# skiing in June this year in NNY



## Warp Daddy (Mar 23, 2014)

the Queen and i  just back from a brisk 3 miler along the riverfront .

 The Snow in my yard still 3 feet deep on the level , snowbanks at shoulder height along streets and driveways , 12 degree temps, very brisk NW winds . 

Spring , i think Not, With no end in sight according to local weather guessers ,so if lifts still spin the season will Be Looooong ,otherwise earned turns will be made . Spring kiddie sports will be hard pressed to get on any field  up here for some time .THIS has been a winter  akin to those of the early 1970's . 

Im loving it ,but the wails and moans of the couch potatoes are at an all time high :x But i have great fun needling them to get active and so some fun stuff instead of bitching about chit u have zeeeeero control over


----------



## Cornhead (Mar 23, 2014)

View attachment 11907
Third day of Spring atop Mansfield, can't wait to harvest corn later. They're claiming 4-6" overnight, but seems like more in places. They've had 6ft in March. I long for Spring activities too, but it can wait.

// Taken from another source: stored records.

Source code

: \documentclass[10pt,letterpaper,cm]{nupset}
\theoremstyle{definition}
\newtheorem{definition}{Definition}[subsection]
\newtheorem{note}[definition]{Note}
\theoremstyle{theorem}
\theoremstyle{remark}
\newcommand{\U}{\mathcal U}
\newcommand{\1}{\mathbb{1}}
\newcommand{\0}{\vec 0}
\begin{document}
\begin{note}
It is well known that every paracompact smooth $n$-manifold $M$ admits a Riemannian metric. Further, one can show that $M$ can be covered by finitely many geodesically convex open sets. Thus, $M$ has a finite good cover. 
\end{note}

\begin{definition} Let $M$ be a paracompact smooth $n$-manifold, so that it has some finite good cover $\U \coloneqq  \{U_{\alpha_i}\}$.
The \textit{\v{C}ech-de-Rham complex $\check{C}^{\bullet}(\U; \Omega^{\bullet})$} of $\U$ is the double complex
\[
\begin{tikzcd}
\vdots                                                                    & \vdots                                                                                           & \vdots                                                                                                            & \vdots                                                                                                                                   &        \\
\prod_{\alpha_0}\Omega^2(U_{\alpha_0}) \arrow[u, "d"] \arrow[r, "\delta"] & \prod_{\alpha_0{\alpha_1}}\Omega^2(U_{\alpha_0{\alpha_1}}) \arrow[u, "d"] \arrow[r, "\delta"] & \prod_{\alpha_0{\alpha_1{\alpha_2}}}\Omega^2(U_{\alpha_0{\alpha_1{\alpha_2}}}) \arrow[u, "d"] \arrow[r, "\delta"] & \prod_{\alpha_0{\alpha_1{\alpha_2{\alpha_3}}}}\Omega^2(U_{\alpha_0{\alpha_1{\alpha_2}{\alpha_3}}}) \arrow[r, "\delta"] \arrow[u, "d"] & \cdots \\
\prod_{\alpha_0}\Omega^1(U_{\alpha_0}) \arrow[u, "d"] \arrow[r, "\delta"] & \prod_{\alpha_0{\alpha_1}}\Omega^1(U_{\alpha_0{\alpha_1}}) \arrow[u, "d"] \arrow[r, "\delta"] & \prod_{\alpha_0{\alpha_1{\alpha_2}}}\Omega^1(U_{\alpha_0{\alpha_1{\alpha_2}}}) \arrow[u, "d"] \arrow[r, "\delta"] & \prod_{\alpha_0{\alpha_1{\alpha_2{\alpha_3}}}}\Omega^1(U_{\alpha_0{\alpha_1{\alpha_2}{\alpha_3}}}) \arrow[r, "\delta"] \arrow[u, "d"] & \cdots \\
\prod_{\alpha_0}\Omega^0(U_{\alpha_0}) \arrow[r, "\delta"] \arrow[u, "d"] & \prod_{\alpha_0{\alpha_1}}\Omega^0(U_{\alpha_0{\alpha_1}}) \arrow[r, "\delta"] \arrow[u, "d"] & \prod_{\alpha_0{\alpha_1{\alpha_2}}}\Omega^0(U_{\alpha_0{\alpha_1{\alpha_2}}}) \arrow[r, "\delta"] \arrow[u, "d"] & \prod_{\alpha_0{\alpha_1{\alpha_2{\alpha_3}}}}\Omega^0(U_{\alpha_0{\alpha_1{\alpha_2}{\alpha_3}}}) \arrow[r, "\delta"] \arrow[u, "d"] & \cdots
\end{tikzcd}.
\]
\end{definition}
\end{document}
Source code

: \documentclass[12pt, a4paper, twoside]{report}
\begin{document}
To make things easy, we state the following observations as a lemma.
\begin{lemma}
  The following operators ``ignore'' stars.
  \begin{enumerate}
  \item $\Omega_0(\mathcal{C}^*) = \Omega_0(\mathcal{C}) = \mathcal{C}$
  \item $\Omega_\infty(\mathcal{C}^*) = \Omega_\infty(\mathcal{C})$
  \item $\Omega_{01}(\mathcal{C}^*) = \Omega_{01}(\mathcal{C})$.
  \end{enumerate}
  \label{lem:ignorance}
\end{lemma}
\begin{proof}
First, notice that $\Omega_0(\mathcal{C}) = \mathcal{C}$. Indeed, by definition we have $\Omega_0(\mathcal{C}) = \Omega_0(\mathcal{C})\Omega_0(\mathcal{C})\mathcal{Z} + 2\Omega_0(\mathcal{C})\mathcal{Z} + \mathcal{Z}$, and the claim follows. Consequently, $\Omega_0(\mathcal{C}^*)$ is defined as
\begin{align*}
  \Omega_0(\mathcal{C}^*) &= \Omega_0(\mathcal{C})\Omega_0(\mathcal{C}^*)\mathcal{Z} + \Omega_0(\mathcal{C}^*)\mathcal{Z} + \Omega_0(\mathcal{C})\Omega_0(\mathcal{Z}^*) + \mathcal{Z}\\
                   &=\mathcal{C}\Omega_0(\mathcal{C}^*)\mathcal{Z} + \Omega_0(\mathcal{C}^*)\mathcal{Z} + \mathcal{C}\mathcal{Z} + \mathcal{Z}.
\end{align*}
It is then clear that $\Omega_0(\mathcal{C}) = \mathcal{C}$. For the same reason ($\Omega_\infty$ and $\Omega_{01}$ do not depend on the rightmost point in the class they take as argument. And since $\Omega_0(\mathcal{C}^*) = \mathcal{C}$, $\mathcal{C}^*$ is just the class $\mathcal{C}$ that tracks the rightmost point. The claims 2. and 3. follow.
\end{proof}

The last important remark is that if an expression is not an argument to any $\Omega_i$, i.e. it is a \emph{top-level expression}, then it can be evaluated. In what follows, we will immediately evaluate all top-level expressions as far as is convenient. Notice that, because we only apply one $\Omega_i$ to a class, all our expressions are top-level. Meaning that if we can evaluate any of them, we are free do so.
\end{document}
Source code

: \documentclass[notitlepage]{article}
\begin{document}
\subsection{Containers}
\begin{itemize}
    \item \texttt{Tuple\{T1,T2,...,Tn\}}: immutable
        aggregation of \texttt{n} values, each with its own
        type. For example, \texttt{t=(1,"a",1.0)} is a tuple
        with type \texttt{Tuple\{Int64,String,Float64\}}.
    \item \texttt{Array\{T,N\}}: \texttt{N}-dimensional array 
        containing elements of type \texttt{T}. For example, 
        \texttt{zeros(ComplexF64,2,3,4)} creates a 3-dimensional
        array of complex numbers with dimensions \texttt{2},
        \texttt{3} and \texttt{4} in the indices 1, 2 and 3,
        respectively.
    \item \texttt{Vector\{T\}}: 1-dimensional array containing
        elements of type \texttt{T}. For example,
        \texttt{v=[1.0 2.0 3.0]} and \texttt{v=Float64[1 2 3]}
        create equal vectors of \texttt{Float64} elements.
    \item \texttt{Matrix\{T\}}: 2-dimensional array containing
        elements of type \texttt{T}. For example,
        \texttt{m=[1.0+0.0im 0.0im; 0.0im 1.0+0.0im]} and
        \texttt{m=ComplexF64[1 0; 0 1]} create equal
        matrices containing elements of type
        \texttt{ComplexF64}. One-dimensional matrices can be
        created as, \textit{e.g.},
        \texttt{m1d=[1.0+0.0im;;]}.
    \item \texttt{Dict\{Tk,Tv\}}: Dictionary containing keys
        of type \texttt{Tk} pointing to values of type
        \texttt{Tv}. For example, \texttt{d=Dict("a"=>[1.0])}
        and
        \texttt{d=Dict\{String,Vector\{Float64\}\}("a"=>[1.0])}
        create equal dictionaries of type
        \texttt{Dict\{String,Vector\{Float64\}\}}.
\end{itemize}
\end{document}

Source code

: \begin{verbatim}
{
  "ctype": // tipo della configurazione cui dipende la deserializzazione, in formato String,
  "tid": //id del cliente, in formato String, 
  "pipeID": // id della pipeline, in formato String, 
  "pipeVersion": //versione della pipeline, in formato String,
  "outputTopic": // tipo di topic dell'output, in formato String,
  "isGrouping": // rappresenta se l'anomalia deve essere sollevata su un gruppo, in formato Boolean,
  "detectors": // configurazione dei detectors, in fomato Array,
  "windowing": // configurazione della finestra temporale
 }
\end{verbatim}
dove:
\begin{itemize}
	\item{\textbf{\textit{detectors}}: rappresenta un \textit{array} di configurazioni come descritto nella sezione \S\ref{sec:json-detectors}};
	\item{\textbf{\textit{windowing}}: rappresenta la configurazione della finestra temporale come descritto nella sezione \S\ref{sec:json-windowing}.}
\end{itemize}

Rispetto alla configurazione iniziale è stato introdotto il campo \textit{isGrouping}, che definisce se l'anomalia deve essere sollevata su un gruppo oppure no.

Sent from my DROID X2 using Tapatalk 2


----------



## xwhaler (Mar 23, 2014)

Everywhere across northern New England has arguably the best conditions of the season right now. We are at Burke today and its in phenomenal shape at 100% open


----------



## Wavewheeler (Mar 23, 2014)

I want to go back...


----------



## jaysunn (Mar 24, 2014)

I was at Killington Saturday and Sunday, epic, see TR>: http://forums.alpinezone.com/showthread.php/129277-TR-K1-22-23rd-March-2014?p=833956#post833956

I can't wait for this weekend, maybe some more snow.  I have Thursday and Friday off, JAY PEAK maybe, waterpark O-Yeah


----------



## MadMadWorld (Mar 25, 2014)

Cornhead said:


> View attachment 11907
> Third day of Spring atop Mansfield, can't wait to harvest corn later. They're claiming 4-6" overnight, but seems like more in places. They've had 6ft in March. I long for Spring activities too, but it can wait.
> 
> Sent from my DROID X2 using Tapatalk 2



Stowe is actually one of the few mountains in NE that give an accurate snowfall total. At times they even under report. It's kind of my motto, under promise over deliver.


----------



## Savemeasammy (Mar 25, 2014)

MadMadWorld said:


> Stowe is actually one of the few mountains in NE that give an accurate snowfall total. At times they even under report. It's kind of my motto, under promise over deliver.



^Snowlover would have had a ball with this!


Sent from my iPhone using Tapatalk


----------